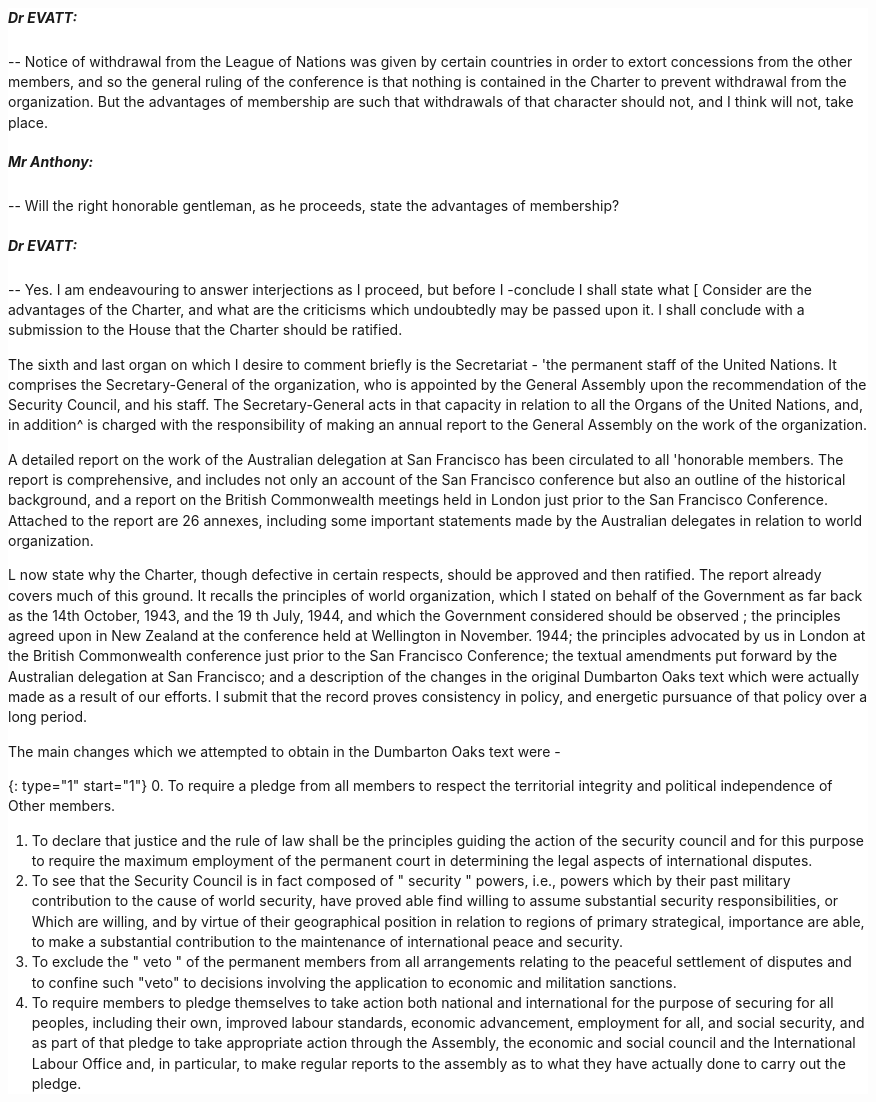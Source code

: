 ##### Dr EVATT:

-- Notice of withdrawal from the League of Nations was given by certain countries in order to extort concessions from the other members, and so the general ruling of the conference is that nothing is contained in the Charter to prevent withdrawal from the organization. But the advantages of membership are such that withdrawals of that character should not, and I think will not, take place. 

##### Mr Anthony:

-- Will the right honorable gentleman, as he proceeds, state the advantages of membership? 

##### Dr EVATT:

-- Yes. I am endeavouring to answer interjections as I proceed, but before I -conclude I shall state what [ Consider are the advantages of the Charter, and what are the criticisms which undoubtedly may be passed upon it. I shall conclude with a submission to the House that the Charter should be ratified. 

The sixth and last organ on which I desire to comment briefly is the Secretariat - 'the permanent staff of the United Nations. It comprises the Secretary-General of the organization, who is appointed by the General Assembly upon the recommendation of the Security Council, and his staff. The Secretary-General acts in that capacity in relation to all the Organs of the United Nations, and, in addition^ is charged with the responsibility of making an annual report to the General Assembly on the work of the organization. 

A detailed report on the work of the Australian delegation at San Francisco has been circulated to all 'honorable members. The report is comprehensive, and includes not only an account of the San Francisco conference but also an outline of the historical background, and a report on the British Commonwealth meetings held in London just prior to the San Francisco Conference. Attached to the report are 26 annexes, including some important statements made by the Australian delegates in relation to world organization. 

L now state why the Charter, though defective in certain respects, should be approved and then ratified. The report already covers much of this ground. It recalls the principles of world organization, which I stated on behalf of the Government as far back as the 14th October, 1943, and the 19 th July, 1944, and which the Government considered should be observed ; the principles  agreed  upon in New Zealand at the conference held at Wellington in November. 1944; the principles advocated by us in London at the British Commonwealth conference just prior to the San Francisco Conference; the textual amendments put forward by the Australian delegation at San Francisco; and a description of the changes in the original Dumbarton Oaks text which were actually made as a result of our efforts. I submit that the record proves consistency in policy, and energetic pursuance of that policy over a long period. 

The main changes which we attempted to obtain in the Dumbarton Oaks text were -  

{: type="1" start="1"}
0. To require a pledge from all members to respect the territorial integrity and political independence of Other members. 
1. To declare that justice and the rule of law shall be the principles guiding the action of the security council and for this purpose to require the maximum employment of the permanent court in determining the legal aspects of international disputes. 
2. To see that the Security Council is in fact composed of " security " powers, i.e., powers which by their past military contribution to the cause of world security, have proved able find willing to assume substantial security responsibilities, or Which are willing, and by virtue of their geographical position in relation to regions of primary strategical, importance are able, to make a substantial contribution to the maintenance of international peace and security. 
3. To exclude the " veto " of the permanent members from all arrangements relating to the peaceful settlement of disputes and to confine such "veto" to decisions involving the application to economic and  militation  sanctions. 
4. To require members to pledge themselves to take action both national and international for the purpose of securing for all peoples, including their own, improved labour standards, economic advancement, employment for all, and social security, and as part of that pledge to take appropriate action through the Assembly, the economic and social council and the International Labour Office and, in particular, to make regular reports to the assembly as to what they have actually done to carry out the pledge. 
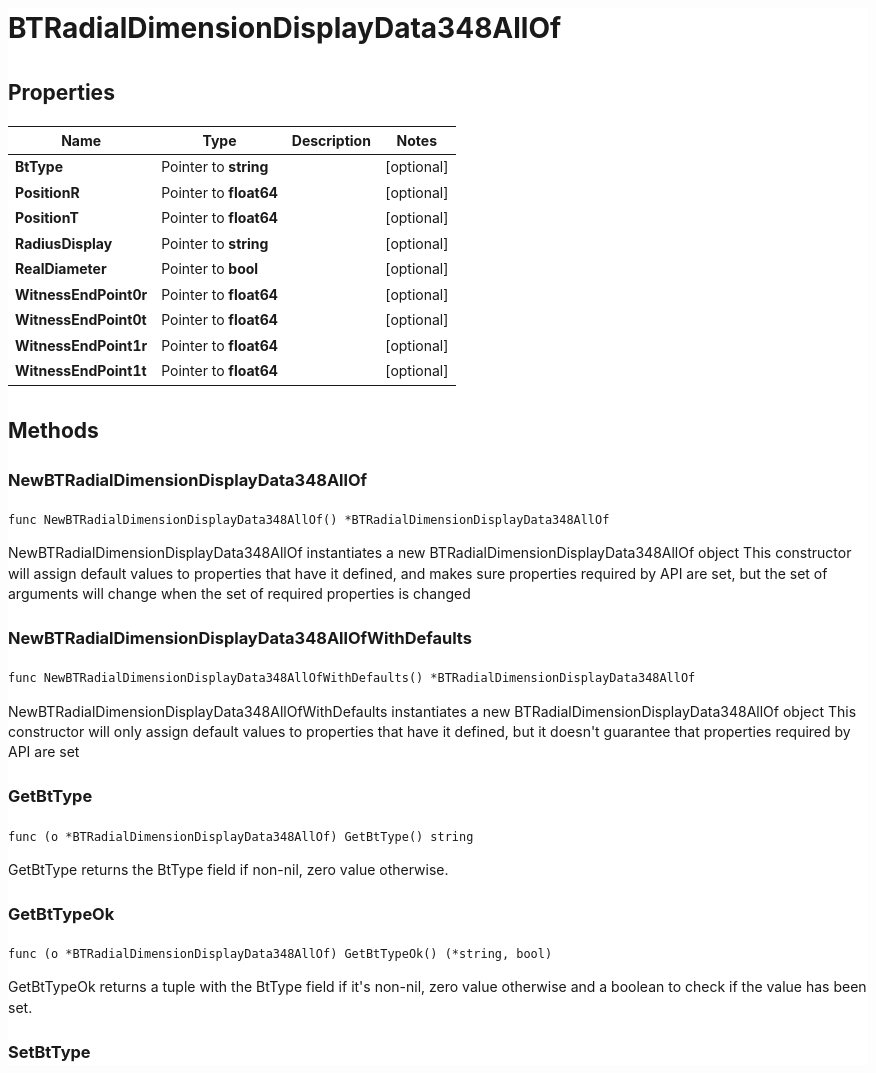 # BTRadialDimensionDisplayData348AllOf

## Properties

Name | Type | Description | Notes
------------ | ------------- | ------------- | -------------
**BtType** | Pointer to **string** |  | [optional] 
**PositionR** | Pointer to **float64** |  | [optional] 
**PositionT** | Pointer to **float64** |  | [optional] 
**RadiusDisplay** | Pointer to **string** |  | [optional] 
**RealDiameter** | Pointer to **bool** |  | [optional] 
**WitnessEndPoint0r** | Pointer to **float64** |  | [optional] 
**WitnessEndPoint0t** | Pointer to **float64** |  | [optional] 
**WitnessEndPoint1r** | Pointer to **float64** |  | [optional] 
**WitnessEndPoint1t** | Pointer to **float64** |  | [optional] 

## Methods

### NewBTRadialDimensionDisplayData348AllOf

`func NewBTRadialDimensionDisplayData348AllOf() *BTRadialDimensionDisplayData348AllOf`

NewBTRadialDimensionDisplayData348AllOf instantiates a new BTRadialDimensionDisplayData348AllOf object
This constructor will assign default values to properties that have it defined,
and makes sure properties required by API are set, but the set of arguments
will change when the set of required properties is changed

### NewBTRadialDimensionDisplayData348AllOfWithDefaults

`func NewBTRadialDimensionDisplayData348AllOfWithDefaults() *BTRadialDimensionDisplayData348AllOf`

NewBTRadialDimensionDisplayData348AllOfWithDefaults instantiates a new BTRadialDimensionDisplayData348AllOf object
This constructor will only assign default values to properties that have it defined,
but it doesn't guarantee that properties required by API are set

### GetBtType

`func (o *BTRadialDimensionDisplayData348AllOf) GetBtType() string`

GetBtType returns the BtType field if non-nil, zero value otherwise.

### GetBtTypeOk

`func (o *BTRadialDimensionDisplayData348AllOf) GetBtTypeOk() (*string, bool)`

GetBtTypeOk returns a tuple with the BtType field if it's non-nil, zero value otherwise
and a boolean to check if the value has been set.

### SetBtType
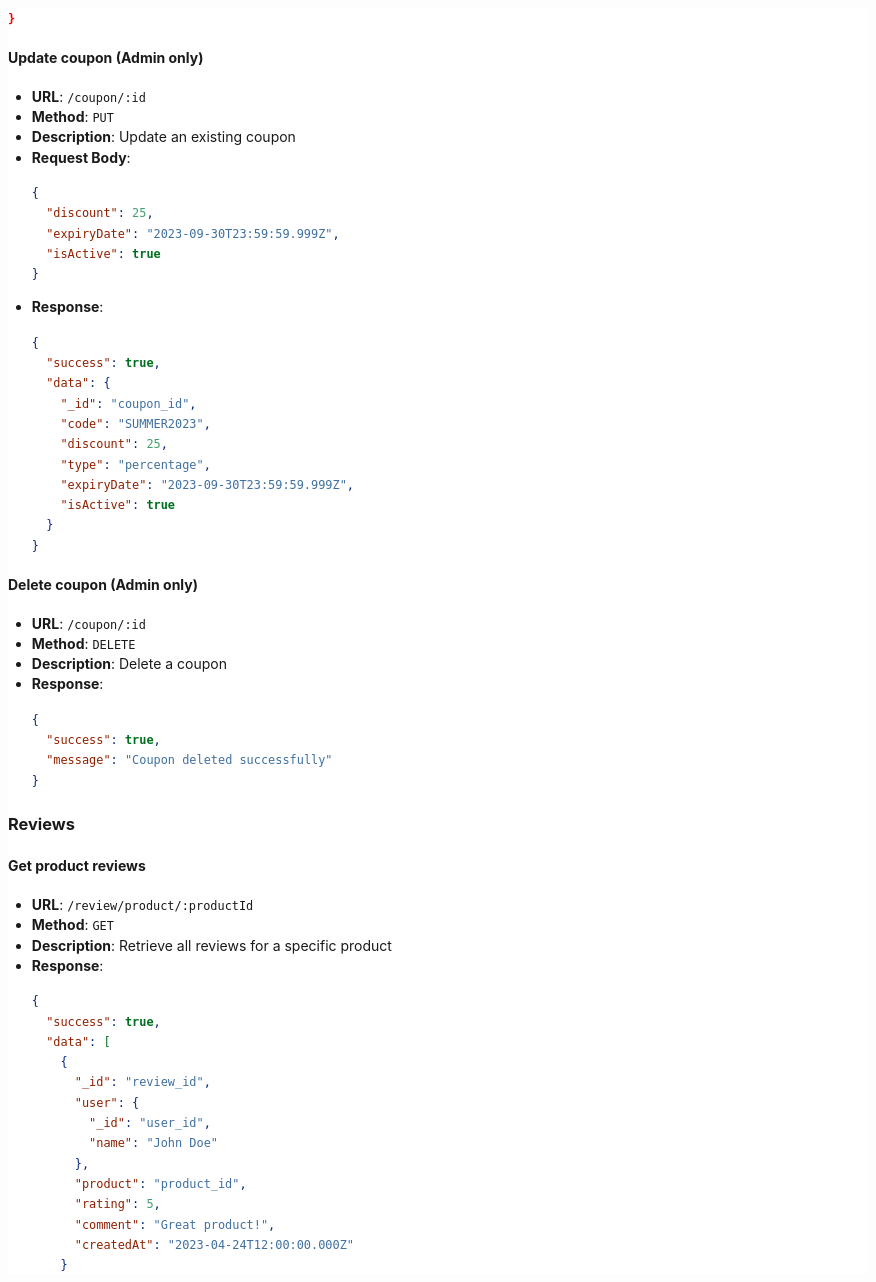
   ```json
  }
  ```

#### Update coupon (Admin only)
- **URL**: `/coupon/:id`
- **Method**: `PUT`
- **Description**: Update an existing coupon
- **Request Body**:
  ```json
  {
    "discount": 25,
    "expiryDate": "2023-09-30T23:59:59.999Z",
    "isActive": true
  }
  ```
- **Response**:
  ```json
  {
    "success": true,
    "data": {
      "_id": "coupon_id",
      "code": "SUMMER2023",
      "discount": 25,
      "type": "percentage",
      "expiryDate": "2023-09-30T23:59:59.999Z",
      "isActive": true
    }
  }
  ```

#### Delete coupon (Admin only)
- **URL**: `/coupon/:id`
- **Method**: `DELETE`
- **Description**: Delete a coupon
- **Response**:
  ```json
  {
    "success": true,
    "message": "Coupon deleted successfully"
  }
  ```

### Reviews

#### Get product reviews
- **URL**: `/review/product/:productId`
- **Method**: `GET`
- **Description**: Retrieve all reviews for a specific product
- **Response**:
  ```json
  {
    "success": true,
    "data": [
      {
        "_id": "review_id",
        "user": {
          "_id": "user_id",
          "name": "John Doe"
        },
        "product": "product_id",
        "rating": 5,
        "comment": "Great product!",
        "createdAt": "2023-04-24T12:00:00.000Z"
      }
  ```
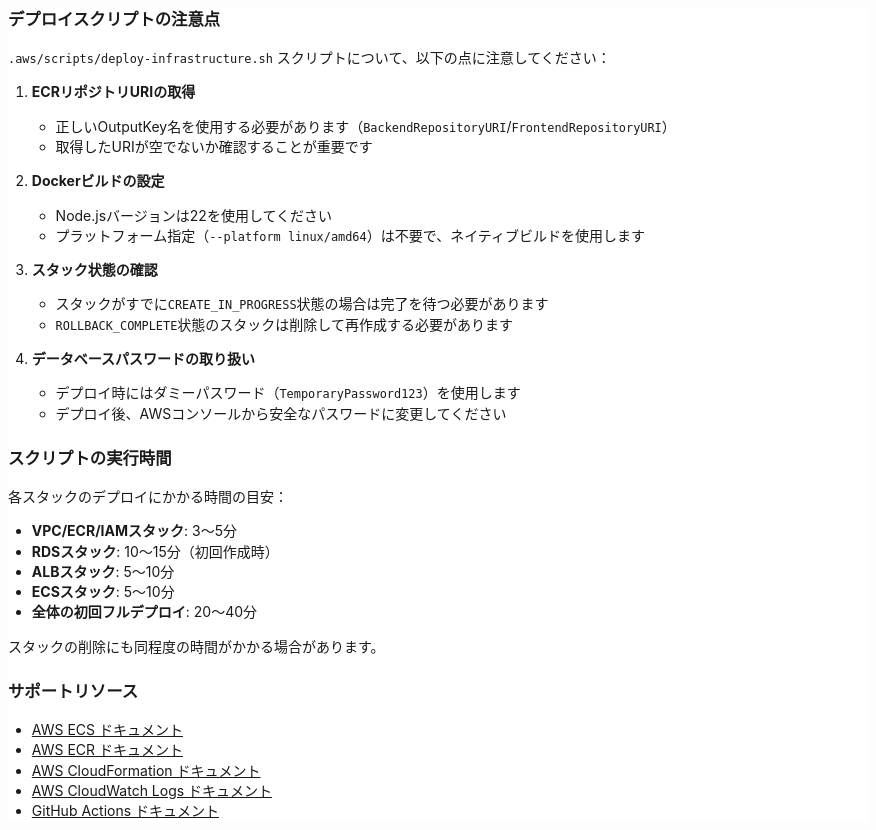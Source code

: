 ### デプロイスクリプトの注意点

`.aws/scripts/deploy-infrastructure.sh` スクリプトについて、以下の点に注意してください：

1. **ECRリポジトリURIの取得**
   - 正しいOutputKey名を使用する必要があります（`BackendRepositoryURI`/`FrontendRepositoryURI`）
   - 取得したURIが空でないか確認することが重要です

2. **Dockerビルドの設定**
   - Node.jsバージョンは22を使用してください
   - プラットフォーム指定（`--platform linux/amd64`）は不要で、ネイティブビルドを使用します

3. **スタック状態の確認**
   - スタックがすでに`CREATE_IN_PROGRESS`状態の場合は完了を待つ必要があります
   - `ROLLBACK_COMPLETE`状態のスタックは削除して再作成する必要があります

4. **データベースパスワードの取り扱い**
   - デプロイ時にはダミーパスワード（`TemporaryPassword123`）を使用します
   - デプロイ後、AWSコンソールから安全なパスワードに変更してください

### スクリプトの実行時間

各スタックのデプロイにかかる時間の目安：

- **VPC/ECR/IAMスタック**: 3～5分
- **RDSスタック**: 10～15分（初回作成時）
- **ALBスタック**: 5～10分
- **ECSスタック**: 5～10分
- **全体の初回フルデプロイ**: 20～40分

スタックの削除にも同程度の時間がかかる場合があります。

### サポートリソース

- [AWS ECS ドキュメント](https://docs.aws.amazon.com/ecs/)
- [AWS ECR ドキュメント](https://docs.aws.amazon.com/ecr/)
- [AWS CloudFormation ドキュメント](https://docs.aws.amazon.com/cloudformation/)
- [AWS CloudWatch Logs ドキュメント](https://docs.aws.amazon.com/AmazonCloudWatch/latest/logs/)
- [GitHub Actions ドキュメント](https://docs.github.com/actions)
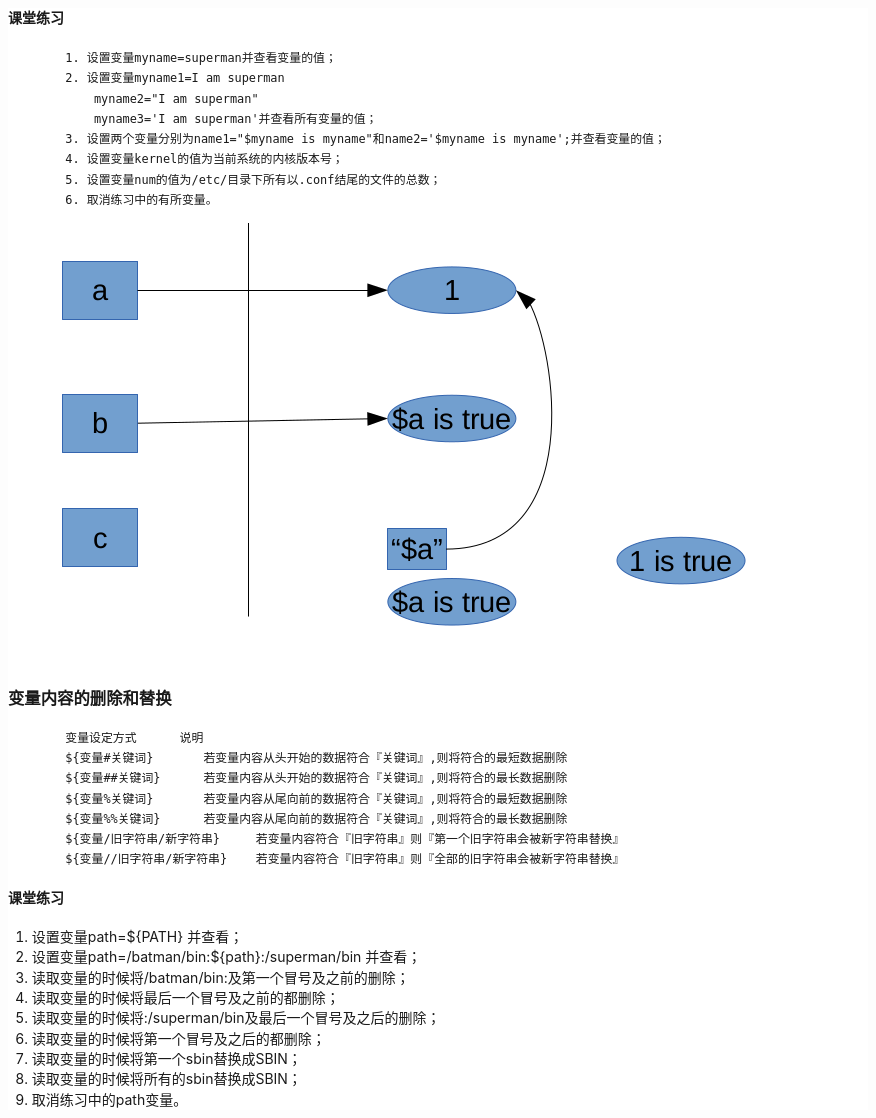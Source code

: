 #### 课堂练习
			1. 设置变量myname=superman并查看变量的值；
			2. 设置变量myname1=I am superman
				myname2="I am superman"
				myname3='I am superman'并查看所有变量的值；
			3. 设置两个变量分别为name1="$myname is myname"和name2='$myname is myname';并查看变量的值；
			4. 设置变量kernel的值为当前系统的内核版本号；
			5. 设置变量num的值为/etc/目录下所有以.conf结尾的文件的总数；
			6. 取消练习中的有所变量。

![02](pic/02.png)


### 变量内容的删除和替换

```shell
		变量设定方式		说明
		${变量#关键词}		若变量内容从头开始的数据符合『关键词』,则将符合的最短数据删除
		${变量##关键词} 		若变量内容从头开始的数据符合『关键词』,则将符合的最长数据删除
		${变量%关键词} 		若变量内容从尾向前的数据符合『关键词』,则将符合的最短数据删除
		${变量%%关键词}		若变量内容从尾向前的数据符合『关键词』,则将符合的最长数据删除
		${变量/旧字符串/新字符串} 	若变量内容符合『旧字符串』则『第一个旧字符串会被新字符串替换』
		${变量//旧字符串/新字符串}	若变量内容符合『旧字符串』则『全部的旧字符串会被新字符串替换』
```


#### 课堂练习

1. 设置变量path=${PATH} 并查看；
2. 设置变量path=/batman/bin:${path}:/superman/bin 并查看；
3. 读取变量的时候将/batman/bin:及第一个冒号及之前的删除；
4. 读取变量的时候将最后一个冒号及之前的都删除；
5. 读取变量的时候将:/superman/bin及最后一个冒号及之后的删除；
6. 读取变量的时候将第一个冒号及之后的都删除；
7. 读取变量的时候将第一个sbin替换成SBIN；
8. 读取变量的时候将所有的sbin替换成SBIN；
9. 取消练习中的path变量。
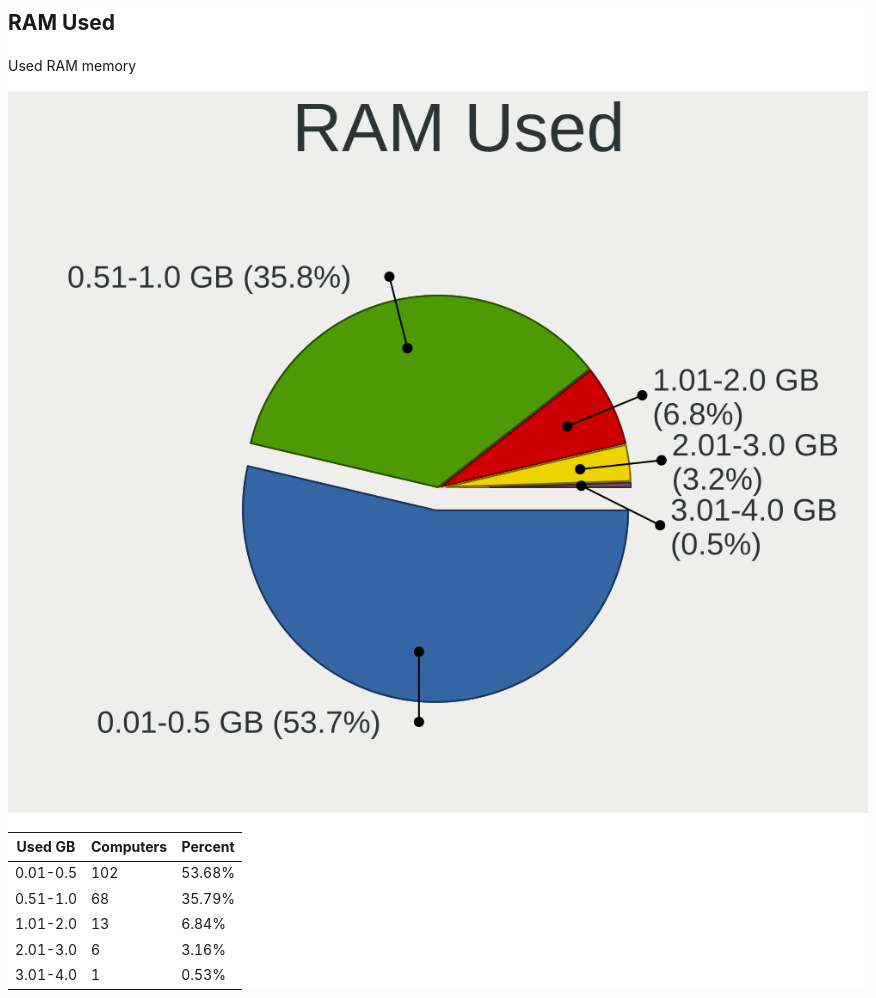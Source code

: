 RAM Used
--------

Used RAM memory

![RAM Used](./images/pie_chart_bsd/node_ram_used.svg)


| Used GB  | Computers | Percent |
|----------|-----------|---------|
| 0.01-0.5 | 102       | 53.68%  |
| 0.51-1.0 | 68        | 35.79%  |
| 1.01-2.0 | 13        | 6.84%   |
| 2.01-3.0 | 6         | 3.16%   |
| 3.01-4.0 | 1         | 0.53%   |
+-------+
_Work request_
Report how many lines in the data include the string "batman", giving nothing but that number.

_Output for this task_
2